• [WORK TASK] Copy each line below as written, but skip the pictures.

Document images with source code
▬▬▬

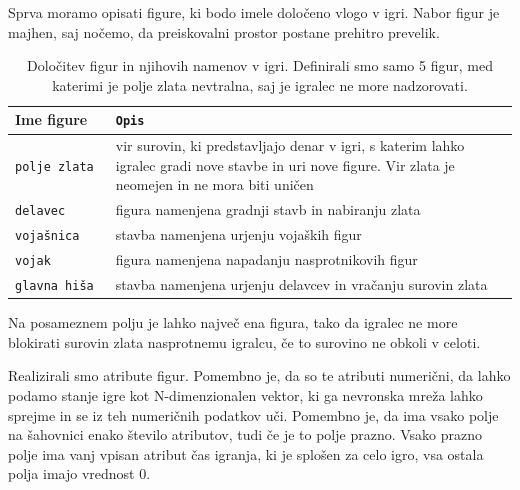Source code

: \documentclass[a4paper, 12pt]{book}
\begin{document}
Sprva moramo opisati figure, ki bodo imele določeno vlogo v igri. Nabor figur je majhen, saj nočemo, da preiskovalni prostor postane prehitro prevelik.

\begin{table}
	\begin{center}
		\begin{tabular}{p{0.2\linewidth}|p{0.8\linewidth}}
			Ime figure        & {\tt Opis} \\ \hline
			{\tt polje zlata} & vir surovin, ki predstavljajo denar v igri, s katerim lahko igralec gradi nove stavbe in uri nove figure. 
								Vir zlata je neomejen in ne mora biti uničen \\
			{\tt delavec}     & figura namenjena gradnji stavb in nabiranju zlata \\
			{\tt vojašnica}   & stavba namenjena urjenju vojaških figur \\
			{\tt vojak}       & figura namenjena napadanju nasprotnikovih figur \\
			{\tt glavna hiša} & stavba namenjena urjenju delavcev in vračanju surovin zlata \\
		\end{tabular}
	\end{center}
	\caption{Določitev figur in njihovih namenov v igri. Definirali smo samo 5 figur, med katerimi je polje zlata nevtralna, saj je igralec ne more nadzorovati. }
	\label{tableFiguresDescription}
\end{table}

Na posameznem polju je lahko največ ena figura, tako da igralec ne more blokirati surovin zlata nasprotnemu igralcu, če to surovino ne obkoli v celoti.

Realizirali smo atribute figur. 
Pomembno je, da so te atributi numerični, da lahko podamo stanje igre kot N-dimenzionalen vektor, ki ga nevronska mreža lahko sprejme in se iz teh numeričnih podatkov uči.
Pomembno je, da ima vsako polje na šahovnici enako število atributov, tudi če je to polje prazno.
Vsako prazno polje ima vanj vpisan atribut čas igranja, ki je splošen za celo igro, vsa ostala polja imajo vrednost 0.
\end{document}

▬▬▬

• [SOLUTION TO THIS TASK]
Source code

: \documentclass[a4paper, 12pt]{book}
\begin{document}
Sprva moramo opisati figure, ki bodo imele določeno vlogo v igri. Nabor figur je majhen, saj nočemo, da preiskovalni prostor postane prehitro prevelik.

\begin{table}
	\begin{center}
		\begin{tabular}{p{0.2\linewidth}|p{0.8\linewidth}}
			Ime figure        & {\tt Opis} \\ \hline
			{\tt polje zlata} & vir surovin, ki predstavljajo denar v igri, s katerim lahko igralec gradi nove stavbe in uri nove figure. 
								Vir zlata je neomejen in ne mora biti uničen \\
			{\tt delavec}     & figura namenjena gradnji stavb in nabiranju zlata \\
			{\tt vojašnica}   & stavba namenjena urjenju vojaških figur \\
			{\tt vojak}       & figura namenjena napadanju nasprotnikovih figur \\
			{\tt glavna hiša} & stavba namenjena urjenju delavcev in vračanju surovin zlata \\
		\end{tabular}
	\end{center}
	\caption{Določitev figur in njihovih namenov v igri. Definirali smo samo 5 figur, med katerimi je polje zlata nevtralna, saj je igralec ne more nadzorovati. }
	\label{tableFiguresDescription}
\end{table}

Na posameznem polju je lahko največ ena figura, tako da igralec ne more blokirati surovin zlata nasprotnemu igralcu, če to surovino ne obkoli v celoti.

Realizirali smo atribute figur. 
Pomembno je, da so te atributi numerični, da lahko podamo stanje igre kot N-dimenzionalen vektor, ki ga nevronska mreža lahko sprejme in se iz teh numeričnih podatkov uči.
Pomembno je, da ima vsako polje na šahovnici enako število atributov, tudi če je to polje prazno.
Vsako prazno polje ima vanj vpisan atribut čas igranja, ki je splošen za celo igro, vsa ostala polja imajo vrednost 0.
\end{document}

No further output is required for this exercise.